§ Entries shown
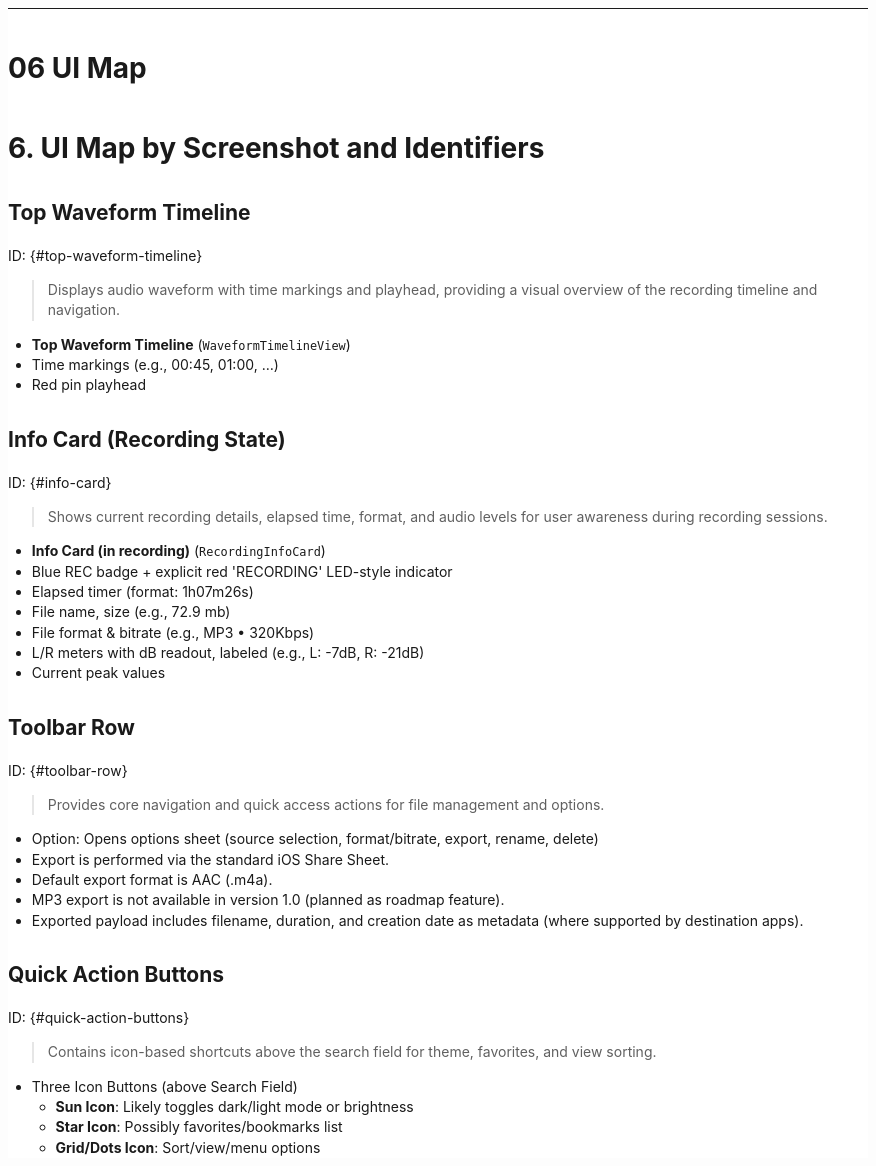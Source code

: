 
---

# 06 UI Map

# 6. UI Map by Screenshot and Identifiers

## Top Waveform Timeline

ID: {#top-waveform-timeline}
> Displays audio waveform with time markings and playhead, providing a visual overview of the recording timeline and navigation.

- **Top Waveform Timeline** (`WaveformTimelineView`)
- Time markings (e.g., 00:45, 01:00, …)
- Red pin playhead

## Info Card (Recording State)

ID: {#info-card}
> Shows current recording details, elapsed time, format, and audio levels for user awareness during recording sessions.

- **Info Card (in recording)** (`RecordingInfoCard`)
- Blue REC badge + explicit red 'RECORDING' LED-style indicator
- Elapsed timer (format: 1h07m26s)
- File name, size (e.g., 72.9 mb)
- File format & bitrate (e.g., MP3 • 320Kbps)
- L/R meters with dB readout, labeled (e.g., L: -7dB, R: -21dB)
- Current peak values

## Toolbar Row

ID: {#toolbar-row}
> Provides core navigation and quick access actions for file management and options.

- Option: Opens options sheet (source selection, format/bitrate, export, rename, delete)
- Export is performed via the standard iOS Share Sheet.
- Default export format is AAC (.m4a).
- MP3 export is not available in version 1.0 (planned as roadmap feature).
- Exported payload includes filename, duration, and creation date as metadata (where supported by destination apps).

## Quick Action Buttons

ID: {#quick-action-buttons}
> Contains icon-based shortcuts above the search field for theme, favorites, and view sorting.

- Three Icon Buttons (above Search Field)
  - **Sun Icon**: Likely toggles dark/light mode or brightness
  - **Star Icon**: Possibly favorites/bookmarks list
  - **Grid/Dots Icon**: Sort/view/menu options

§ Brief
Go through the records and pull out each line that includes the word "above".

§ Answer to the exercise
> Contains icon-based shortcuts above the search field for theme, favorites, and view sorting.
- Three Icon Buttons (above Search Field)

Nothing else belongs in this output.